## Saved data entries
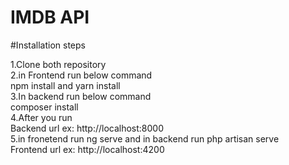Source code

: # IMDB API


#Installation steps 

1.Clone both repository <br>
2.in Frontend run below command <br>
	npm install and yarn install<br>
3.In backend run below command <br>
	composer install<br>
4.After you run  
	Backend url ex: http://localhost:8000	<br>
5.in fronetend run ng serve and in backend run php artisan serve <br>
	Frontend url ex: http://localhost:4200	<br>
    
    
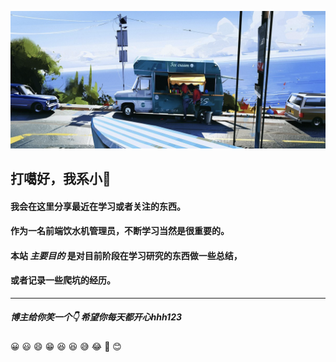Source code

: ![](/images/pic1.png)
## 打噶好，我系小:ram:
#### 我会在这里分享最近在学习或者关注的东西。
#### 作为一名前端饮水机管理员，不断学习当然是很重要的。
#### 本站 ***主要目的*** 是对目前阶段在学习研究的东西做一些总结，
#### 或者记录一些爬坑的经历。
------
##### 博主给你笑一个:point_down: 希望你每天都开心hhh123
:grinning: :smiley: :smile: :grin: :laughing: :satisfied: :sweat_smile: :joy: :rofl: :blush:

<!-- :waning_gibbous_moon: :last_quarter_moon: :waning_crescent_moon: :new_moon: :waxing_crescent_moon: :first_quarter_moon: :moon: :waxing_gibbous_moon: -->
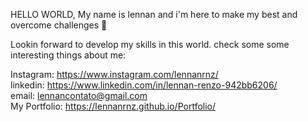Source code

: HELLO WORLD, My name is lennan and i'm here to make my best and overcome challenges 🐺

Lookin forward to develop my skills in this world. 
check some some interesting things about me:

Instagram: https://www.instagram.com/lennanrnz/ <br>
linkedin: https://www.linkedin.com/in/lennan-renzo-942bb6206/<br>
email: lennancontato@gmail.com<br>
My Portfolio: https://lennanrnz.github.io/Portfolio/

## PROBLEM TO SOLVE
Leave the pictures out and write out every entry exactly as given.

## THE ANSWER
Source code

: # IMDB API


#Installation steps 

1.Clone both repository <br>
2.in Frontend run below command <br>
	npm install and yarn install<br>
3.In backend run below command <br>
	composer install<br>
4.After you run  
	Backend url ex: http://localhost:8000	<br>
5.in fronetend run ng serve and in backend run php artisan serve <br>
	Frontend url ex: http://localhost:4200	<br>
    
    
Source code

: ![](/images/pic1.png)
## 打噶好，我系小:ram:
#### 我会在这里分享最近在学习或者关注的东西。
#### 作为一名前端饮水机管理员，不断学习当然是很重要的。
#### 本站 ***主要目的*** 是对目前阶段在学习研究的东西做一些总结，
#### 或者记录一些爬坑的经历。
------
##### 博主给你笑一个:point_down: 希望你每天都开心hhh123
:grinning: :smiley: :smile: :grin: :laughing: :satisfied: :sweat_smile: :joy: :rofl: :blush:

<!-- :waning_gibbous_moon: :last_quarter_moon: :waning_crescent_moon: :new_moon: :waxing_crescent_moon: :first_quarter_moon: :moon: :waxing_gibbous_moon: -->
Source code

: HELLO WORLD, My name is lennan and i'm here to make my best and overcome challenges 🐺

Lookin forward to develop my skills in this world. 
check some some interesting things about me:

Instagram: https://www.instagram.com/lennanrnz/ <br>
linkedin: https://www.linkedin.com/in/lennan-renzo-942bb6206/<br>
email: lennancontato@gmail.com<br>
My Portfolio: https://lennanrnz.github.io/Portfolio/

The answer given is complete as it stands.